At 12:23 PM 6/23/2008, Juho wrote:
Let's assume that our voter has fixed preferences of A=543, B=123,
C=99. The election method is either Range with values from 0 to 10 or
Approval.

If the election has two candidates, B and C, the voter might vote in
Range B=10, C=0 and in Approval B=1, C=0. We can assume that the
voter will normalize the vote and rank one of the candidates at 10
(or 1 in Approval) and one at 0.

Right. However, let's do the full normalization for the total candidate set, first, otherwise the absolute utilities, which may be on the Heaven-Hell scale, could be misleading. Normalizing, we have
A: 10.00
B:  0.54
C:  0.00

In other words, B, compared to A, is almost as bad as C.

If the election has three candidates the voter might vote in Range
A=10, B=1, C=0.

Maybe. More likely, because it doesn't make much difference to the voter:

 Or if A and B are the strongest candidates then maybe
strategically A=10, B=0, C=0.

 In Approval the voter might vote A=1,
B=0, C=0. Or if B and C are the strongest candidates then maybe A=1,
B=1, C=0.

If it were me, I might be buying tickets out of the country. That is *really* bad. *Sincere normalized rating, unmodified by election probabilities, is almost zero.*

Voters with utilities like this, if they believe A doesn't have a prayer, tend to not vote. If this were Plurality, they would not vote for B under just about any circumstances. If it were Optional Preferential Voting, they'd truncate. A preference increment of 1/20 range is quite possibly not reliably determinable. I think that 1/10 is hard to tell. The reasons for wanting higher resolution range have to do with an ability to express preference with less effect strategicically. So, given utilities like those above, I might vote A 100, B 1, C 0. If I could tell a difference.

The sincere opinions/utilities A=543, B=123, C=99 were valid in all
the cases but typical voter behaviour in Range and Approval was to
normalize the vote and maybe to vote strategically depending on who
the strongest candidates are. The ratings given to the candidates
varied although the opinions/utilities stayed the same all the time.

This changing behaviour may sometimes lead to one of the candidates
being a spoiler.

Plurality, if voters vote sincerely, guarantees the spoiler effect. It's part of the method.

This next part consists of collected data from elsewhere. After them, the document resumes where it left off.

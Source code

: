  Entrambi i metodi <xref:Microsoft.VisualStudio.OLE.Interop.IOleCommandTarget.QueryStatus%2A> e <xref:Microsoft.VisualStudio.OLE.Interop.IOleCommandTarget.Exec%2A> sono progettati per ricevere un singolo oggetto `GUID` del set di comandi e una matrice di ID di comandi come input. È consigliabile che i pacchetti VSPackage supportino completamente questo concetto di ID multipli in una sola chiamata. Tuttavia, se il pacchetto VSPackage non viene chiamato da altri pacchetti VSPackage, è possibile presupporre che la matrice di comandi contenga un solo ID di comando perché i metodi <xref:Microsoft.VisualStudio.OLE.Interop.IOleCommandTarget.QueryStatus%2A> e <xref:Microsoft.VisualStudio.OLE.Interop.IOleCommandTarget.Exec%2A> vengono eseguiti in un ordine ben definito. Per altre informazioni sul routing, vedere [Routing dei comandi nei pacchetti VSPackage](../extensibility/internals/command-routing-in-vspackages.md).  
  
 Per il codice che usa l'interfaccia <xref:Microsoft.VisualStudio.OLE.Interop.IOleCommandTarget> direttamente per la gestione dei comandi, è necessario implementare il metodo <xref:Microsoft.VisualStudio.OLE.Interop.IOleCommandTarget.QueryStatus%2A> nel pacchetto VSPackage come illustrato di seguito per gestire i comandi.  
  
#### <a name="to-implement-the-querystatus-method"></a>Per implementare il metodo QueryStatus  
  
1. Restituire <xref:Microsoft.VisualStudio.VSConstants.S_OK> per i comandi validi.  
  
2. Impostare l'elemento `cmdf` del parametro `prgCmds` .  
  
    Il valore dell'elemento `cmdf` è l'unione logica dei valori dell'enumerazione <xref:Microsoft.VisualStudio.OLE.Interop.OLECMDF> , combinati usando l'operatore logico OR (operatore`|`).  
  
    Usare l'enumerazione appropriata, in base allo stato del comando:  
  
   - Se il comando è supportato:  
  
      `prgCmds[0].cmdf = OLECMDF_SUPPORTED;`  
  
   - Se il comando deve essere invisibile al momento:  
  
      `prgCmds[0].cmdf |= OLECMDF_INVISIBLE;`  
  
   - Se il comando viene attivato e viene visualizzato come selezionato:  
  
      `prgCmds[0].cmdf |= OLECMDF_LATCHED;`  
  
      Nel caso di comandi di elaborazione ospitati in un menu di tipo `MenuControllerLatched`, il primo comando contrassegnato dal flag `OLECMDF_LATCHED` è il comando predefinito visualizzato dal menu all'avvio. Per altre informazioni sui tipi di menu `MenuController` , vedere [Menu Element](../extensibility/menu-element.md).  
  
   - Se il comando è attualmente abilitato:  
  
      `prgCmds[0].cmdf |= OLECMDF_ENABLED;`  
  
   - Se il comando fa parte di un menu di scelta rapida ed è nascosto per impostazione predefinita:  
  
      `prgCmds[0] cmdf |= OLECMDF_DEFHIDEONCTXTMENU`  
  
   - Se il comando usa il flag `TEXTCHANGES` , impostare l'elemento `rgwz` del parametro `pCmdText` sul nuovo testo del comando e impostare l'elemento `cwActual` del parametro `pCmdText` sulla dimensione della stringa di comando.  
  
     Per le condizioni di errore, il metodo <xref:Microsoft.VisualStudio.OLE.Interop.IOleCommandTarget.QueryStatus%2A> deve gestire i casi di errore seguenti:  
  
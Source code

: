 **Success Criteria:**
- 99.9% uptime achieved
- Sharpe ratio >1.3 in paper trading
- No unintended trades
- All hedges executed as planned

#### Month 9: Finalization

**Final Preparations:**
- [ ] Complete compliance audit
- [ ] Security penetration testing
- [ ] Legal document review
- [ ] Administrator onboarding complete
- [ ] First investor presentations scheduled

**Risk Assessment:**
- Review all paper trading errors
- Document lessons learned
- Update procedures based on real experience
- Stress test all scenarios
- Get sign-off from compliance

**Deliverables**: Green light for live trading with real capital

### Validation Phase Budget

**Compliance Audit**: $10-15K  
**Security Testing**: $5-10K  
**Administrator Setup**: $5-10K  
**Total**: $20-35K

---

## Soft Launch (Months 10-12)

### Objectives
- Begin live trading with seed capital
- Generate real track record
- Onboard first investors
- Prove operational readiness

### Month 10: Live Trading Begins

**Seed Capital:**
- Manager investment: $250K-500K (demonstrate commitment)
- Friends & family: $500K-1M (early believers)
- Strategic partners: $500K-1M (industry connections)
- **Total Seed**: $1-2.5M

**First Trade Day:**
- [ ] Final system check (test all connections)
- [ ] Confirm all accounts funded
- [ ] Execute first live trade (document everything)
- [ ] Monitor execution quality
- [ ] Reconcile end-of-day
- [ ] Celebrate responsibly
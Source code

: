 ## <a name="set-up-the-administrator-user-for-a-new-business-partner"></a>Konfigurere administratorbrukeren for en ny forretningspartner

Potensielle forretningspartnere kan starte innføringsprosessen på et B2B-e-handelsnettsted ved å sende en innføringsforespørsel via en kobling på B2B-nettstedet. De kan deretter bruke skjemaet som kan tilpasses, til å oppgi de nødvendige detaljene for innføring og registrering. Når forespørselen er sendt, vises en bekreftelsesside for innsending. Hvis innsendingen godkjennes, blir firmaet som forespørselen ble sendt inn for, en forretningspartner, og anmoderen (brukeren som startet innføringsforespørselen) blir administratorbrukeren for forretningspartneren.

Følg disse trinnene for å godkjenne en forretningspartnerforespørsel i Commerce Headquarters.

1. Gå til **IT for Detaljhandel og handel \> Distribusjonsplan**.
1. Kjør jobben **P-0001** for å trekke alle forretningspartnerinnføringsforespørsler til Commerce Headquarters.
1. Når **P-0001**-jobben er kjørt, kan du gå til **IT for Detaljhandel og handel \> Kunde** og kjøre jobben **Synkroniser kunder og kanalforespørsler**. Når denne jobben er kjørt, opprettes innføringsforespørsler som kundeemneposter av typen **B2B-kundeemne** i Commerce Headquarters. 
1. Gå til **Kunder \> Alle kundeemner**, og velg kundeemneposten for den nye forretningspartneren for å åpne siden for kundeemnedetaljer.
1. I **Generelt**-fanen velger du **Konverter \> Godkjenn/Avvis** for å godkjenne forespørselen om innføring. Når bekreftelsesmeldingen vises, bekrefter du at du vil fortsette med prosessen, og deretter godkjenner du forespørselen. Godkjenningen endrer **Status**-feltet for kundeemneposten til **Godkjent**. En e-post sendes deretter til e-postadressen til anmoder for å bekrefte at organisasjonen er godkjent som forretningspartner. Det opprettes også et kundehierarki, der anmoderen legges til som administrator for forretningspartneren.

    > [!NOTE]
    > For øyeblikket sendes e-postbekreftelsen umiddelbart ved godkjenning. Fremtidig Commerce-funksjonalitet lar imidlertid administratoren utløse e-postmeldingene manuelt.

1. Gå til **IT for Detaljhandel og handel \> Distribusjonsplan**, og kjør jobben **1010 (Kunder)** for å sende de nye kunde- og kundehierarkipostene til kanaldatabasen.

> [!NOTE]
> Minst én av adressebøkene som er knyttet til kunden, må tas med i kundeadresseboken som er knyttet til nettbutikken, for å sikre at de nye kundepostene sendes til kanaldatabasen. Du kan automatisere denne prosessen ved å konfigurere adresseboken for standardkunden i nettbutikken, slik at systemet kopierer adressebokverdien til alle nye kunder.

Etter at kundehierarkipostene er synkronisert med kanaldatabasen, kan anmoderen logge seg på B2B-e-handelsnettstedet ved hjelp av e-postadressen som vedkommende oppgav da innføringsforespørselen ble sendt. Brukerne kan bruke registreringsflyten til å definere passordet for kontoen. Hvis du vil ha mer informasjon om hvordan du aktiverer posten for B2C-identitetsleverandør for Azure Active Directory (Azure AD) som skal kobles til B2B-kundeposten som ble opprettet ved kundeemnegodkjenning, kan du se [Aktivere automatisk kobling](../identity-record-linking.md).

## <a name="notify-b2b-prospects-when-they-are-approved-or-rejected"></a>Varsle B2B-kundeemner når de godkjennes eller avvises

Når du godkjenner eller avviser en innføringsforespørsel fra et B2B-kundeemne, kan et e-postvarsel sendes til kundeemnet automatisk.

Range allows something different, but nobody coerces voters. *Voters* can decide to act in ways that mimic the spoiler effect, but it's not intrinsic to the method, and if voters vote with any reasonable understanding at all, there is no spoiler effect with any significant frequency with Range or Approval.

How many voters in 2000 would not have known that Bush and Gore were the frontrunners? The decision in Approval is quite simple: if you want to influence the election, vote for one of the frontrunners, period. Indeed, it gets tricky when there are three frontrunners, but that is vanishingly rare in the U.S.

If it had been Approval, would Nader still have been a spoiler? (Assuming he was, there is some possible controversy about that, though I do accept the reality of it myself.) Suppose he had not run. How would his supporters have voted? The question is, if they believed his arguments or voted for him because they already felt that way, that there was no important difference between Bush and Gore, they might not have voted at all. It's entirely possible that the Nader candidacy increased turnout, for people who wanted to vote for him. The real question is how many Gore votes disappeared into the Nader rabbit-hole.

Probably some. That election, in Florida, which was itself a crisis point, exquisitely sensitive, was very close, the official margin (never mind the actual votes) was 0.009%. But then we'd have to look at other possible spoilers in the other direction. Buchanan. Brown. Both of them might have taken Bush votes.

Here is the point: With Range or Approval, voters would not be *forced* to make the choice. They still might. Same with IRV (which can generally be considered to fix the minor candidate version of the spoiler effect, just about its one good feature). If voters are convinced by Nader that there is no difference between Bush and Gore, they might well truncate with IRV just as well. Indeed, there were some arguments from this side that it was better for Bush to win, because it made things worse than thus people would be more motivated to seek better solutions. (This is a very dangerous argument, and never mind that it contradicts the argument that Bush and Gore are the same. But I've heard people make this very argument, in person. I'll admit it makes me angry: they are responsible, then, for the deaths of those who needlessly died because of their desire to make things worse. The ends do *not* justify the means. The means *are* the ends, that is all we have: what we do. We don't control "ends.")

What if Florida had an early open Presdiential Primary, maybe in October, with a runoff on the November election day if needed? It would have been needed, in this case since neither major candidate gained a majority. And then we would not be guessing about who'd have won.